Repurposing of metformin identified as a potential therapy in models of BAG3 myofibrillar myopathy

Dominant de novo mutations in the co-chaperone BAG3 cause a severe form of myofibrillar myopathy, exhibiting progressive muscle weakness, muscle structural failure, and protein aggregation. To identify therapies we generated two zebrafish models, one conditionally expressing BAG3 P209L and one with a nonsense mutation in bag3 . Whilst transgenic BAG3 P209L expressing fish display protein aggregation, modelling the early phase of the disease, bag3 −/ − fish demonstrate impaired autophagic activity, exercise dependent fibre disintegration, and reduced swimming activity, consistent with later stages. Having confirmed the presence of impaired autophagy in patient samples we utilised the zebrafish model to screen a library of autophagy promoting compounds for their effectiveness at removing protein aggregates, identifying nine including Metformin.

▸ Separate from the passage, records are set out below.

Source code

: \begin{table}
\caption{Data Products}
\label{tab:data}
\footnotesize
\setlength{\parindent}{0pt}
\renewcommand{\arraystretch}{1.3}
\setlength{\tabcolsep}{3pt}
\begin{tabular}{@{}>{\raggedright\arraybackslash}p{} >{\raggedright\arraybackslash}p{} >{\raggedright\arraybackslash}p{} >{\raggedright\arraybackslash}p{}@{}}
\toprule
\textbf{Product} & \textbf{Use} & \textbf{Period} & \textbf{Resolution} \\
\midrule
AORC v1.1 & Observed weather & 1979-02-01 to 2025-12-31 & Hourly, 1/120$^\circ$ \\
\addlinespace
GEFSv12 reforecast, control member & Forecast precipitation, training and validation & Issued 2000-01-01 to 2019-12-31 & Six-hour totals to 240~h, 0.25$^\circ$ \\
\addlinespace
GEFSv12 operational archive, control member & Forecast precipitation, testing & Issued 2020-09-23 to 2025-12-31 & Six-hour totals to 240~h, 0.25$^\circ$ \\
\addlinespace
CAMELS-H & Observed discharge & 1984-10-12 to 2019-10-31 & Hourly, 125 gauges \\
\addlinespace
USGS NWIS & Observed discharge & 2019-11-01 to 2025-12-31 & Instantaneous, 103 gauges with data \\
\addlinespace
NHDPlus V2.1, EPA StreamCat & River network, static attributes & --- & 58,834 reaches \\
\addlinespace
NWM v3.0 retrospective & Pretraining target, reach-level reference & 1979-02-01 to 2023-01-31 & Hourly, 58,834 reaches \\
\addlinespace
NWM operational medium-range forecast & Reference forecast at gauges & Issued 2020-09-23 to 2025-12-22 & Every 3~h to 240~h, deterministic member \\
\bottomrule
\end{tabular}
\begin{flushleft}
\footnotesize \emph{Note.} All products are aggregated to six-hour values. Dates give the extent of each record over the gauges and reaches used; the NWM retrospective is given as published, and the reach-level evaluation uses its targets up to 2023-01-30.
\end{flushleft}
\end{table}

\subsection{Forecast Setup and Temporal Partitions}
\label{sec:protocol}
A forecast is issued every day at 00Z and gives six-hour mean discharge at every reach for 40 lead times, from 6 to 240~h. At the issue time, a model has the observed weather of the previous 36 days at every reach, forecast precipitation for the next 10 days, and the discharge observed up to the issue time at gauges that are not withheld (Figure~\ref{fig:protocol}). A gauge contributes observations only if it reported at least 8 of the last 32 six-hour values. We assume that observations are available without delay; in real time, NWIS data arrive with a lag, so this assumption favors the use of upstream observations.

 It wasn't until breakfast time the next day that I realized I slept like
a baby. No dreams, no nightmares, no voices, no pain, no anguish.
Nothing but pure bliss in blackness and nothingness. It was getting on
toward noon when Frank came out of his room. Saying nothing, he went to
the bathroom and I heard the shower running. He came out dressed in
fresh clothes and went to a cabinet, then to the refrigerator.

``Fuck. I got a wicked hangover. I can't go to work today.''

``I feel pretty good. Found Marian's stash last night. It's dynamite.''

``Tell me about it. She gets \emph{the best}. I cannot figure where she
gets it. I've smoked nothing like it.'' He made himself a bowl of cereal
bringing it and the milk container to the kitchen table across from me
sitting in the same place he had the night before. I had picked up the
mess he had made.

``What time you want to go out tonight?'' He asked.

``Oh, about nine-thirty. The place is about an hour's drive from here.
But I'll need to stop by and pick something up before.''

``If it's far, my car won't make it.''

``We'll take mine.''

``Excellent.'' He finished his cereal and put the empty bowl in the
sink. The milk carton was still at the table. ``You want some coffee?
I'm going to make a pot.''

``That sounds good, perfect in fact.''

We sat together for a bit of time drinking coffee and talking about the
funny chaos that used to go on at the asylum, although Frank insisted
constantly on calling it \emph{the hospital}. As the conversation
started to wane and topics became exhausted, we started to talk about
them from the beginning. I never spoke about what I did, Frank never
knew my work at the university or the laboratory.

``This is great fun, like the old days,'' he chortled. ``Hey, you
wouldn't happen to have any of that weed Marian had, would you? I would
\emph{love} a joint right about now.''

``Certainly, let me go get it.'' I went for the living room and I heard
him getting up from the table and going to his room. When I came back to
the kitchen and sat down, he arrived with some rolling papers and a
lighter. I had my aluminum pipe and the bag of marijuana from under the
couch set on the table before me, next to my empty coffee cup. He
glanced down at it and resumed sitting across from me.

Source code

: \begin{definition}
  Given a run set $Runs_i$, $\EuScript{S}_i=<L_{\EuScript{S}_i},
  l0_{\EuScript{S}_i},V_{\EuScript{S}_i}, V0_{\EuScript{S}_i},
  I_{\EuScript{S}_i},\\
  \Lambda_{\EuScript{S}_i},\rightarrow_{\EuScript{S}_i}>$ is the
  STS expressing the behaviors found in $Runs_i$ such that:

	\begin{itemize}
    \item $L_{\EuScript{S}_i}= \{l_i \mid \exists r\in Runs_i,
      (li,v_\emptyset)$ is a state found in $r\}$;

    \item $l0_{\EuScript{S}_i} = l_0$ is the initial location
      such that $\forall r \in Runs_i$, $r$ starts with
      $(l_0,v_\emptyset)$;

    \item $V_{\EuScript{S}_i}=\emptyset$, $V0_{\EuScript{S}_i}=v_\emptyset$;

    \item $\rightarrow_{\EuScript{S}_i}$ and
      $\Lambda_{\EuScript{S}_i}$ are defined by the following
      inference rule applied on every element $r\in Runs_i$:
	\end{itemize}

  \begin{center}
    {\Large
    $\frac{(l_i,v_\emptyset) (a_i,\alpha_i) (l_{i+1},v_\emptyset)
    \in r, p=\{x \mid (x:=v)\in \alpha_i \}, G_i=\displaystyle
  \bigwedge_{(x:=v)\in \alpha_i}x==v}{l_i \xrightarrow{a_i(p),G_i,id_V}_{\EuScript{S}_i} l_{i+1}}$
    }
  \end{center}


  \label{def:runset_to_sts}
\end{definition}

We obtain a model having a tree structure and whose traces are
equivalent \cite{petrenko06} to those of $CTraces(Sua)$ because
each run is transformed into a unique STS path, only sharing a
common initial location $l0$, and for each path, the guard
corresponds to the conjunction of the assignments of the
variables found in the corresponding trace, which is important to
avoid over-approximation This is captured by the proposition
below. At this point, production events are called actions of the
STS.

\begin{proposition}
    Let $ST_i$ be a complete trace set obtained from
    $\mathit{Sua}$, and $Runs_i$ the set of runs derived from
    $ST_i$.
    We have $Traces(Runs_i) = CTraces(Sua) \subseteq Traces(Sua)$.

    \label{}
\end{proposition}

Further evaluation in our models demonstrated Metformin is not only able to remove the protein aggregates in zebrafish and human myoblasts, but is also able to rescue the fibre disintegration and swimming deficit observed in the bag3 −/ − fish. Therefore, repurposing Metformin provides a promising therapy for BAG3 myopathy. This study therefore illustrates an approach for the identification of treatments for rare neuromuscular diseases, using genetically matched animal models to identify mechanism, confirmation of this mechanism in patients, a targeted drug screen, and demonstration of efficacy in both an animal and human cell model, providing the necessary data for clinical translation of the findings.